Because you’re normal, you probably did not read a Q&A with Ringer CEO Bill Simmons that was published yesterday. Bear with me for a moment, though, and take a look at the final question and answer, concerning The Ringer’s ad partnerships:
What’s an example of a recent partnership that has been successful?
We have a really good relationship with State Farm. I sound like a Kool-Aid drinker, but they’re just smart. We were doing this NBA draft guide. We explained it to them, and they get it. They’re like, “What if we also did a couple of videos?” Ryen Russillo did a lottery special, and we did a couple of State Farm “What if?” things in the middle. It was like a natural integration, and that was pretty cool. I like when people just get what we do and trust us because I feel like we should be trusted at this point. The days of somebody just slapping a banner on a website are long gone.
For reasons that have very little to do with what’s best for readers and a whole lot to do with what’s best for brands, digital media has spent the last few years trying to find ways for the advertising industry to subsidize editorial work that go beyond the standard ad placements of old. Brands wanted more natural integration—to be not just closer to but more closely embedded within the editorial content itself. Attempts to satisfy that desire have produced work like The Ringer’s aforementioned NBA Draft guide, which heavily features State Farm’s color scheme and logo, and even grants the insurance company ownership of the “assist” statistic in every scouting report. The integration really is all quite natural.

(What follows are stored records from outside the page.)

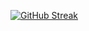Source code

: [![GitHub Streak](https://streak-stats.demolab.com?user=PHYOPHYO2397)](https://git.io/streak-stats)
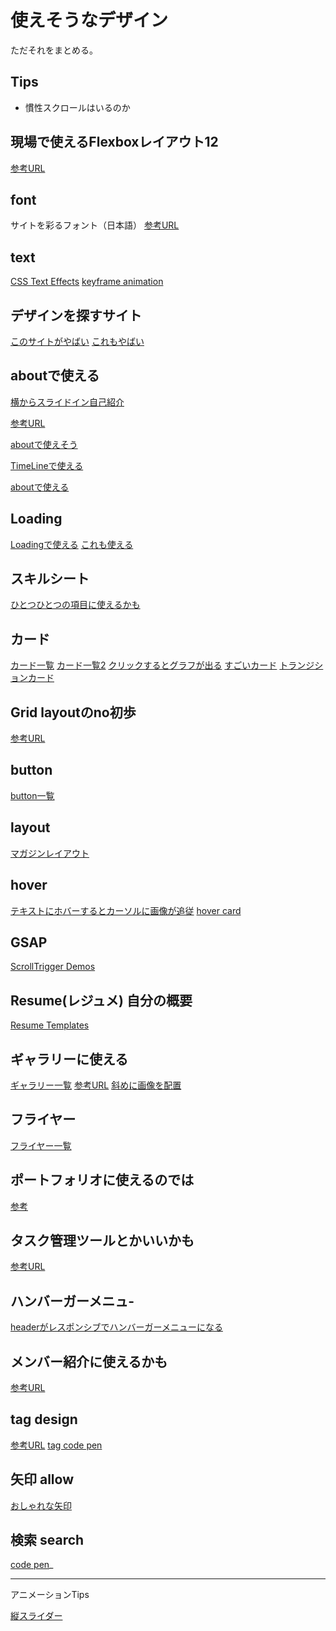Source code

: # 使えそうなデザイン

ただそれをまとめる。

## Tips

- 慣性スクロールはいるのか

## 現場で使えるFlexboxレイアウト12

[参考URL](https://pulpxstyle.com/flexbox/)

## font

サイトを彩るフォント（日本語）
[参考URL](https://photoshopvip.net/131206)

## text

[CSS Text Effects](https://freefrontend.com/css-text-effects/)
[keyframe animation](https://codepen.io/finnhvman/pen/BGmygj)

## デザインを探すサイト

[このサイトがやばい](https://freefrontend.com/css-timelines/)
[これもやばい](https://csshint.com/?s=card)

## aboutで使える

[横からスライドイン自己紹介](https://codepen.io/cassandraPaige/pen/MWYeqwZ)

[参考URL](https://codepen.io/TajShireen/pen/RwrXodK)

[aboutで使えそう](https://codepen.io/Munamohamed94/pen/aEbaKN)

[TimeLineで使える](https://codepen.io/alvarotrigo/pen/yLzBJaN)

[aboutで使える](https://codepen.io/zebateira/pen/zrvwGR)

## Loading

[Loadingで使える](https://freefrontend.com/css-loaders/)
[これも使える](https://codepen.io/curley/pen/PoYyWYO)

## スキルシート

[ひとつひとつの項目に使えるかも](https://codepen.io/Balsakup/pen/QKPPeO)

## カード

[カード一覧](https://deshinon.com/2019/03/03/osyare-desing-card/)
[カード一覧2](https://freefrontend.com/css-flip-cards/)
[クリックするとグラフが出る](https://codepen.io/ste-vg/pen/wdBRZN)
[すごいカード](https://codepen.io/kodplay/pen/oNBreRJ)
[トランジションカード](https://codepen.io/Gelsot/pen/xpGYyd)

## Grid layoutのno初歩

[参考URL
](https://codepen.io/jmegs/pen/opbyXg)

## button

[button一覧](https://freefrontend.com/css-buttons/)

## layout

[マガジンレイアウト](https://freefrontend.com/css-magazine-layouts/)

## hover

[テキストにホバーするとカーソルに画像が追従](https://coding-alive.jp/animation/p503/)
[hover card](https://codepen.io/jeffglenn/pen/KNYoKa/)

## GSAP

[ScrollTrigger Demos](https://greensock.com/st-demos/)

## Resume(レジュメ) 自分の概要

[Resume Templates](https://freefrontend.com/html-resume-templates/)

## ギャラリーに使える

[ギャラリー一覧](https://freefrontend.com/css-gallery/)
[参考URL](https://codepen.io/team/blaseballcares/pen/gOwMyeQ)
[斜めに画像を配置](https://codepen.io/sreisner/pen/gwZKwd)

## フライヤー

[フライヤー一覧](https://freefrontend.com/css-flyers/)

## ポートフォリオに使えるのでは

[参考](https://codepen.io/miukimiu/pen/bGVpRO)

## タスク管理ツールとかいいかも

[参考URL](https://codepen.io/TajShireen/pen/RwrXodK)

## ハンバーガーメニュ-

[headerがレスポンシブでハンバーガーメニューになる](https://codepen.io/zeroplus-programming/pen/MWOpOjb)

## メンバー紹介に使えるかも

[参考URL](https://codepen.io/_niikhil/pen/MWpeqby)


## tag design
[参考URL](https://freefrontend.com/css-tags/)
[tag code pen](https://codepen.io/andrejsharapov/pen/mvbxRY)

## 矢印 allow

[おしゃれな矢印](https://morilynblog.com/yazirusi-sakusei-pattern/)

## 検索 search

[code pen](https://codepen.io/andrejsharapov/pen/mvbxRY)_


---

アニメーションTips

[縦スライダー](https://devsakaso.com/gsap-timeline-slider/)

It’s nice enough to look at, too, and there are surely readers who appreciate the opportunity to read something online without having a big banner ad drop down from the top of their screen. But what if the garishness of a classic banner ad is a virtue, and not a sin? If we accept that ad revenue is necessary to keep digital media’s collective lights on, which it currently is, then maybe the best option is to have the ads feel as “slapped on” as possible.
An advertisement should feel somewhat intrusive, if for no other reason than to remind the reader that the ad has no meaningful relationship to the work it is appearing next to, and also that said work was created for the sake of the reader alone. When editorial products and advertisements become more “naturally integrated,” it becomes harder to determine just in whose service the work is being created. It muddles the nature of the thing you’re reading, very much by design.
Take the State Farm “What If?” segment Simmons cites in his quote:
This is a fairly frivolous thought exercise concerning alternate NBA histories, a Simmons hallmark if ever there was one, but it also raises a stubborn question about the execution of the concept. In his answer to Adweek, Simmons essentially describes an editorial pitch meeting between his site and State Farm, and while introducing the segment in the video above he seamlessly integrates the “What If?” concept with ad copy about State Farm’s insurance services.
The question, here, is whether this concept would have existed at all without State Farm’s participation. If the answer is no, or even maybe, then we’ve witnessed a somewhat alarming inversion: Instead of seeing a media company create something that it thinks its readers will enjoy and then presenting that thing to those readers alongside unaffiliated ads, we’re seeing one create something that’s meant to satisfy its advertising partner first and its readers second, if at all.
(There’s another issue to consider here: What if, hypothetically, State Farm gets involved in some sort of scandal that The Ringer would rather not be associated with? Severing a relationship as intensely symbiotic as this one is not just a matter of swapping in a new banner ad.)
Maybe this doesn’t really matter to you, because you don’t care whether the internet’s frivolous thought exercises come straight from the brain of Bill Simmons or some State Farm marketing team. That’s reasonable enough, but it doesn’t seem too much to ask to know why the thing you are reading or watching was created. (Here’s where Simmons deserves some credit: More powerful people in digital media should be more honest and open about how exactly their businesses function.)
When a banner ad for some fucking Xbox game or whatever invades the top half of your screen while you’re reading this, you’ll know that it had no influence whatsoever upon my decision to present you with a huffy and tedious blog about Bill Simmons and digital advertising. Would you be so sure of that if there was no banner ad, and all of this bloviating appeared on a blue and white background and was labeled as the Think Progressive Take of the Day?